## EXERCISE GOAL:
The reply should repeat all of the data word for word, with no pictures.
————
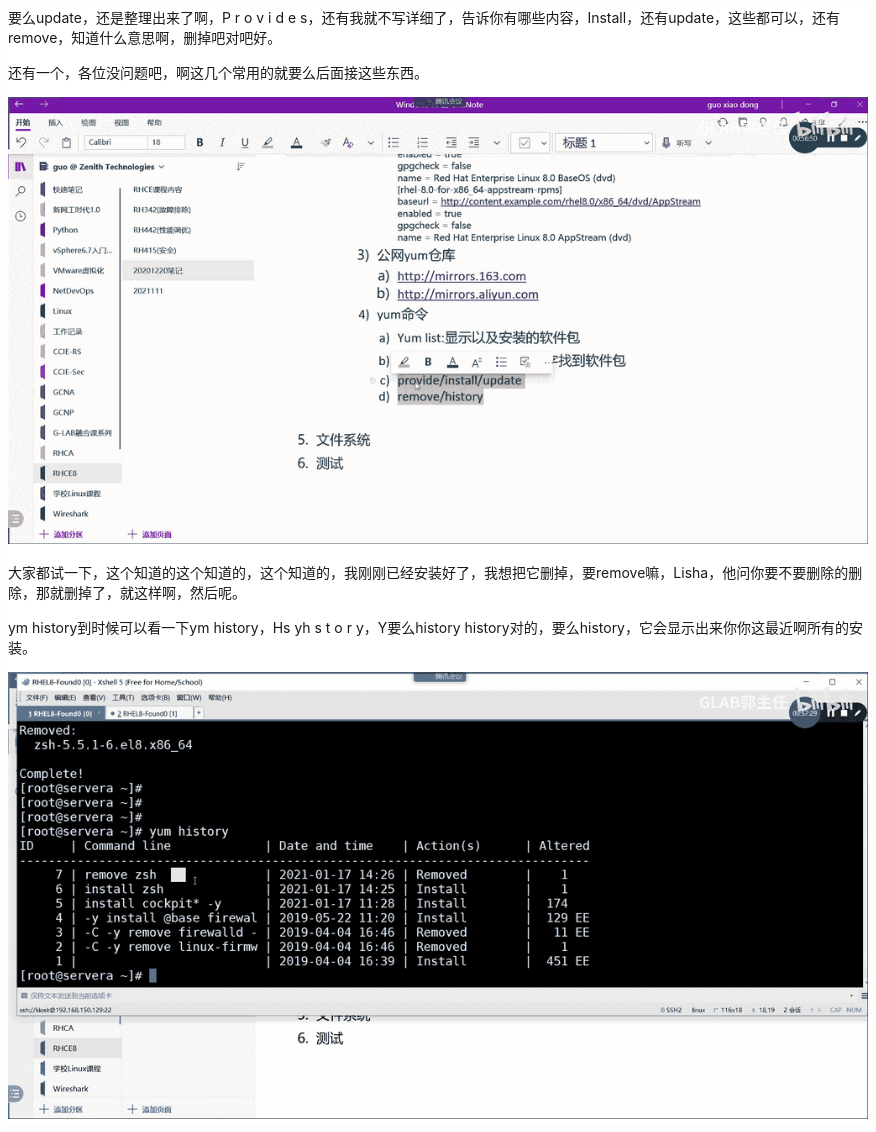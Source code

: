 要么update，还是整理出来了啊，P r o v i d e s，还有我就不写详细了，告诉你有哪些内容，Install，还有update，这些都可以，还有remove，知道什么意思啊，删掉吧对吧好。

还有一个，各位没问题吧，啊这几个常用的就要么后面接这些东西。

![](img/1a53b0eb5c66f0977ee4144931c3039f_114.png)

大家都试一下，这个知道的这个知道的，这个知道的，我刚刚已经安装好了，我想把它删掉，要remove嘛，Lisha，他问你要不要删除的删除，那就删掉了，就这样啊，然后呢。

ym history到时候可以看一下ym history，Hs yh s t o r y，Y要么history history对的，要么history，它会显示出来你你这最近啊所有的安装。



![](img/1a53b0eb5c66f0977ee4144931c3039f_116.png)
————
## TASK ANSWER:
Source code

: 要么update，还是整理出来了啊，P r o v i d e s，还有我就不写详细了，告诉你有哪些内容，Install，还有update，这些都可以，还有remove，知道什么意思啊，删掉吧对吧好。

还有一个，各位没问题吧，啊这几个常用的就要么后面接这些东西。

![](img/1a53b0eb5c66f0977ee4144931c3039f_114.png)

大家都试一下，这个知道的这个知道的，这个知道的，我刚刚已经安装好了，我想把它删掉，要remove嘛，Lisha，他问你要不要删除的删除，那就删掉了，就这样啊，然后呢。

ym history到时候可以看一下ym history，Hs yh s t o r y，Y要么history history对的，要么history，它会显示出来你你这最近啊所有的安装。



![](img/1a53b0eb5c66f0977ee4144931c3039f_116.png)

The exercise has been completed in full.